◆ AIM OF THE EXERCISE ◆
Please return every line in the entries below with the word "anomaly" in it.

◆ RECORDS ◆
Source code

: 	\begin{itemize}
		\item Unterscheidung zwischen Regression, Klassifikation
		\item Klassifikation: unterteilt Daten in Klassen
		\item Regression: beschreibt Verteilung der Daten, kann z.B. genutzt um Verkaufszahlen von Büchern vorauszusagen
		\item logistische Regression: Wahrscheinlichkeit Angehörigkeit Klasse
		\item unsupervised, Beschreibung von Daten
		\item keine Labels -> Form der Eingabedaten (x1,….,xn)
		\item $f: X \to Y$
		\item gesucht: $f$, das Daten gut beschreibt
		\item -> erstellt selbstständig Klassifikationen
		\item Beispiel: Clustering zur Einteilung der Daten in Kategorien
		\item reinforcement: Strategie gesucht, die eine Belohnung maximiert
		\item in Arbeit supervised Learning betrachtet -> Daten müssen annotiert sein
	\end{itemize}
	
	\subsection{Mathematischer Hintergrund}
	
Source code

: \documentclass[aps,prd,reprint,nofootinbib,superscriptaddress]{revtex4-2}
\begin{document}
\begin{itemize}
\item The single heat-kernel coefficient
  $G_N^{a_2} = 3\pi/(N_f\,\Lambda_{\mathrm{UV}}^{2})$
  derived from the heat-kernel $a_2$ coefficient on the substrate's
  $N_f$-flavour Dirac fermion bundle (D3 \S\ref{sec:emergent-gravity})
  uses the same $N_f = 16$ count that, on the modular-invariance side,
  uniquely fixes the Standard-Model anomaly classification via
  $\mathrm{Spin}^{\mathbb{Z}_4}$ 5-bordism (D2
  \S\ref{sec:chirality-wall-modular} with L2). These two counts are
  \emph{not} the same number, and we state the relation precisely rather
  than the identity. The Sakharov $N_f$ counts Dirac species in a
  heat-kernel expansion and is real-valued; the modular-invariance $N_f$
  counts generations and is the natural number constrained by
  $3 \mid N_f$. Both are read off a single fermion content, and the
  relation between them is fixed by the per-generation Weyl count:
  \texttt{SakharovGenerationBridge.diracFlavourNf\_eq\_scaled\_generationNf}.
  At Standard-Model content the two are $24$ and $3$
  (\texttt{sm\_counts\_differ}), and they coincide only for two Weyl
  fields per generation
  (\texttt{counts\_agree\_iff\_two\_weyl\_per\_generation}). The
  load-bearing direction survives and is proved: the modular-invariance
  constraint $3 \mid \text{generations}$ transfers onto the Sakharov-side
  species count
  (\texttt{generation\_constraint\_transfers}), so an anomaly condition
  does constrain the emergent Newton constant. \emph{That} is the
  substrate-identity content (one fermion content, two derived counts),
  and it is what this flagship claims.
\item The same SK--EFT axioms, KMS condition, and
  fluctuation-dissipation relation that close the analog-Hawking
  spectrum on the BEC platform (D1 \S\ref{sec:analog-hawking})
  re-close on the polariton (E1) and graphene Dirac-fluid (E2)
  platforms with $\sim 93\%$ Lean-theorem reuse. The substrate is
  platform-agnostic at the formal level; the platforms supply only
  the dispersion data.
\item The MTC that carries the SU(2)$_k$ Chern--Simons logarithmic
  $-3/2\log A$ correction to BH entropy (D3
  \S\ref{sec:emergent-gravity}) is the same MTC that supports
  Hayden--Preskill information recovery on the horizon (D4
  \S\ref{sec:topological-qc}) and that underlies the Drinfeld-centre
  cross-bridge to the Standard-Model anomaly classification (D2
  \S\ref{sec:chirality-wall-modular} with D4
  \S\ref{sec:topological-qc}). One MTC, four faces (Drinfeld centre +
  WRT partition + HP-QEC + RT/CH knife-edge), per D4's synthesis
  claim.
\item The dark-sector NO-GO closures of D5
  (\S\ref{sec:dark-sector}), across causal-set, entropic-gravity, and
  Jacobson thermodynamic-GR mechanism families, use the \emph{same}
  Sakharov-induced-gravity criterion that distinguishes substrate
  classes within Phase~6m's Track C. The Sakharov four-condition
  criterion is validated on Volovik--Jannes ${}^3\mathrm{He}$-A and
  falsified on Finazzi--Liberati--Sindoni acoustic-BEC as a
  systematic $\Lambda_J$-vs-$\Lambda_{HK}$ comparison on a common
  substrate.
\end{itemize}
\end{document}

◆ RESULT ◆
  uniquely fixes the Standard-Model anomaly classification via
  (\texttt{generation\_constraint\_transfers}), so an anomaly condition
  cross-bridge to the Standard-Model anomaly classification (D2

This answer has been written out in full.